My mom at that time was old, and I was the one who was getting old.. All the fronting in the world couldn’t change my deep feelings because it was true, I was getting old, and my responsibility to myself was to accept this fact. Remember, getting old and being old can be a good thing. We are smarter, wiser, and quieter. My heart disease, Cardiomyopathy, comes out of hiding occasionally, and the feeling of tiredness is so overwhelming I need to sit or lie down and rest. This is okay where I’m now, the computer’s keyboard typing out my feelings. Even though I am tired, I don’t want to lose the momentum of thoughts rushing in, like the surge of the hurricane we had last year in Florida.

I just ended up being interviewed as a guest on the podcast show, The Survivor, by Amanda Blackwood. My main target is how I survived grief from losing my daughter, Paula. She accepted me as a guest because I stressed all the illnesses I incurred. It was due to the stress I experienced over thirty years due to Paula’s death. I am grateful to God for leading me to this wonderful person’s podcast on a mission to save other women from the devil’s grip of human trafficking. She is the author of the book Custom Justice on Amazon; she is a victim and is reaching out to others who experienced or are presently experiencing this terrible, tragic life involvement.

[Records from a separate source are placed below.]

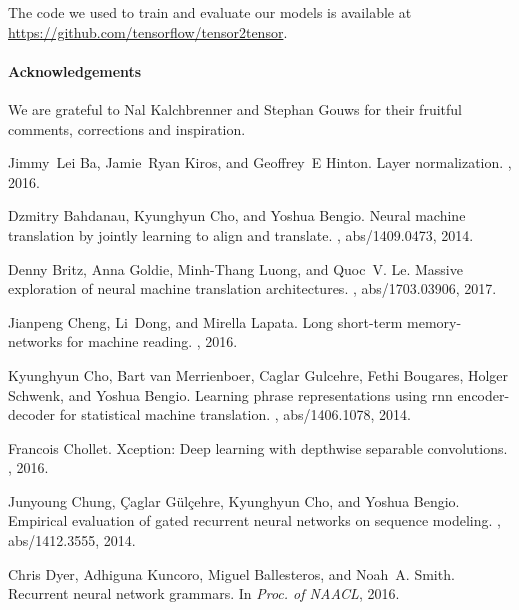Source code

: \documentclass{article}
\begin{document}
The code we used to train and evaluate our models is available at \url{https://github.com/tensorflow/tensor2tensor}.

\paragraph{Acknowledgements} We are grateful to Nal Kalchbrenner and Stephan Gouws for
their fruitful comments, corrections and inspiration.


\begin{thebibliography}{10}

  Jimmy~Lei Ba, Jamie~Ryan Kiros, and Geoffrey~E Hinton.
  \newblock Layer normalization.
  , 2016.

  Dzmitry Bahdanau, Kyunghyun Cho, and Yoshua Bengio.
  \newblock Neural machine translation by jointly learning to align and
  translate.
  , abs/1409.0473, 2014.

  Denny Britz, Anna Goldie, Minh{-}Thang Luong, and Quoc~V. Le.
  \newblock Massive exploration of neural machine translation architectures.
  , abs/1703.03906, 2017.

  Jianpeng Cheng, Li~Dong, and Mirella Lapata.
  \newblock Long short-term memory-networks for machine reading.
  , 2016.

  Kyunghyun Cho, Bart van Merrienboer, Caglar Gulcehre, Fethi Bougares, Holger
  Schwenk, and Yoshua Bengio.
  \newblock Learning phrase representations using rnn encoder-decoder for
  statistical machine translation.
  , abs/1406.1078, 2014.

  Francois Chollet.
  \newblock Xception: Deep learning with depthwise separable convolutions.
  , 2016.

  Junyoung Chung, {\c{C}}aglar G{\"{u}}l{\c{c}}ehre, Kyunghyun Cho, and Yoshua
  Bengio.
  \newblock Empirical evaluation of gated recurrent neural networks on sequence
  modeling.
  , abs/1412.3555, 2014.

  Chris Dyer, Adhiguna Kuncoro, Miguel Ballesteros, and Noah~A. Smith.
  \newblock Recurrent neural network grammars.
  \newblock In {\em Proc. of NAACL}, 2016.


\end{thebibliography}
\end{document}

After my interview and the recording ended, we began our chat. We discussed my book, THIRTY, and I explained to Amanda what she asked of my relationship with God and how He intervened in my life to write the book. Amanda divulged why she wrote her book, and we both had something huge in common. Both of us experienced traumatic grief and wanted to help others know there is always hope because God loves us dearly.

Amanda’s reason for being involved and sticking out her neck on her subject of human trafficking is to be commended. I am writing about Amanda’s cause because she, like me, wants to reach out to the world and express our desire to help others from grief and possibly save them from dying. Our subjects are different, but grief is grief, sadness is sadness, and pain is pain. In our world today, it scares and saddens me that such cruelness placed on women and men of all ages today is happening; these are our children of God.

After doing ten-plus podcasts, I realized what podcasting is all about. The podcaster and the guest have a platform to share their experience with an audience looking for hope, happiness, and joy to replace the grief that weakens our bodies. We share our feelings deep inside that alter us internally so that our faith grows greater than we ever imagined.

Our purpose for living is to tell our story for God in all His Glory.